The Desmonds were an interesting pair. She was a pretty woman who went out of her way to look plain, even severe; a well-read woman who insisted on quoting everything she’d read, which made you wonder which she enjoyed more, reading in private or quoting in public. Philemon, her husband, was a mousy little man who drank too much, drugged too much, smoked too much, seemed in awe of his wife, and actually wore a tiny medal he’d won in a school track meet some thirty years earlier—probably a futile attempt to impress Mrs. Desmond, who remained singularly unimpressed.
Pollard was just a quiet, unassuming guy who’d lucked into money and didn’t pretend to be any more sophisticated than he was—which, in my book, made him considerably more sophisticated than his partners. He seemed constantly amazed that they had actually talked him into coming along. He’d packed remedies for sunburn, diarrhea, insect bites, and half a hundred other things that could befall him, and jokingly worried about losing what he called his prison pallor.
We met on Braxton II, our regional headquarters, then took off on the six-day trip to Dodgson IV. All four of them elected to undergo DeepSleep, so Captain Mbele and I put them in their pods as soon as we hit light speeds, and woke them about two hours before we landed.
They were starving—I know the feeling; DeepSleep slows the metabolism to a crawl, but of course it doesn’t stop it or you’d be dead, and the first thing you want to do when you wake up is eat—so Mbele shagged the Dabihs out of the galley, where they spent most of their time, and had it prepare a meal geared to human tastes. As soon as they finished eating, they began asking questions about Dodgson IV.
“We’ve been in orbit for the past hour, while the ship’s computer has been compiling a detailed topographical map of the planet,” I explained. “We’ll land as soon as I find the best location for the base camp.”
“So what’s this world like?” asked Desmond, who had obviously failed to read all the data we’d sent to him.

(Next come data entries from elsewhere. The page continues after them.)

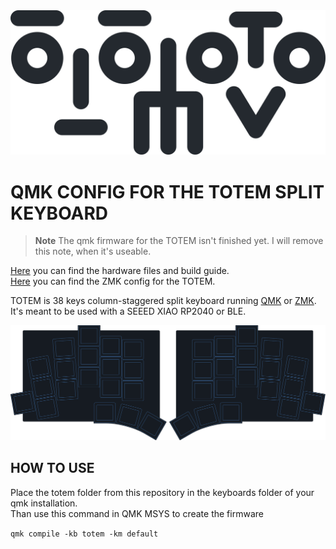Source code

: <picture>
  <source media="(prefers-color-scheme: dark)" srcset="/docs/images/TOTEM_logo_dark.svg">
  <source media="(prefers-color-scheme: light)" srcset="/docs/images/TOTEM_logo_bright.svg">
  <img alt="TOTEM logo font" src="/docs/images/TOTEM_logo_bright.svg">
</picture>

# QMK CONFIG FOR THE TOTEM SPLIT KEYBOARD

> **Note**
> The qmk firmware for the TOTEM isn't finished yet. I will remove this note, when it's useable.

[Here](https://github.com/GEIGEIGEIST/totem) you can find the hardware files and build guide.\
[Here](https://github.com/GEIGEIGEIST/zmk-config-totem) you can find the ZMK config for the TOTEM.

TOTEM is 38 keys column-staggered split keyboard running [QMK](https://docs.qmk.fm/) or [ZMK](https://zmk.dev/). It's meant to be used with a SEEED XIAO RP2040 or BLE.


![TOTEM layout](/docs/images/TOTEM_layout.svg)



## HOW TO USE

Place the totem folder from this repository in the keyboards folder of your qmk installation.\
Than use this command in QMK MSYS to create the firmware

`qmk compile -kb totem -km default`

“I’ve never set foot on it,” I replied. “No one has.” I smiled. “That’s why you’re paying so much.”
“How do we know there’s any game to be fou
nd there, then?” asked Marx pugnaciously.
“There’s game, all right,” I assured him. “The Pioneer who charted it claims her sensors pinpointed four species of carnivore and lots of herbivores, including one that goes about four tons.”
“But she never landed?” he persisted.
“She had no reason to,” I said. “There was no sign of sentient life, and there are millions of worlds out there still to be charted.”
“She’d damned well better have been right about the animals,” grumbled Marx. “I’m not paying this much to look at a bunch of trees and flowers.”
“I’ve hunted three other oxygen worlds that Karen Dodgson charted,” I said, “and they’ve always delivered what she promised.”
“Do people actually hunt on chlorine and ammonia worlds?” asked Pollard.
“A few. It’s a highly specialized endeavor. If you want to know more about it after the safari is over, I’ll put you in touch with the right person back at headquarters.”
“I’ve hunted a couple of chlorine worlds,” interjected Marx.
Sure you have, I thought.
“Great sport,” he added.
When you have to live with your client for a few weeks or months, you don’t call him a braggart and a liar to his face, but you do file the information away for future reference.
“This Karen Dodgson—she’s the one the planet’s named for?” asked Ramona Desmond.
“It’s a prerogative of the Pioneer Corps,” I answered. “The one who charts a world gets to name it anything he or she wants.” I paused and smiled. “They’re not known for their modesty. Usually they name it after themselves.”
“Dodgson,” she said again. “Perhaps we’ll find a Jabberwock, or a Cheshire Cat, or even a Snark.”
“I beg your pardon?” I said.
“That’s was Lewis Carroll’s real name: Charles Dodgson.”
“I’ve never heard of him,” I replied.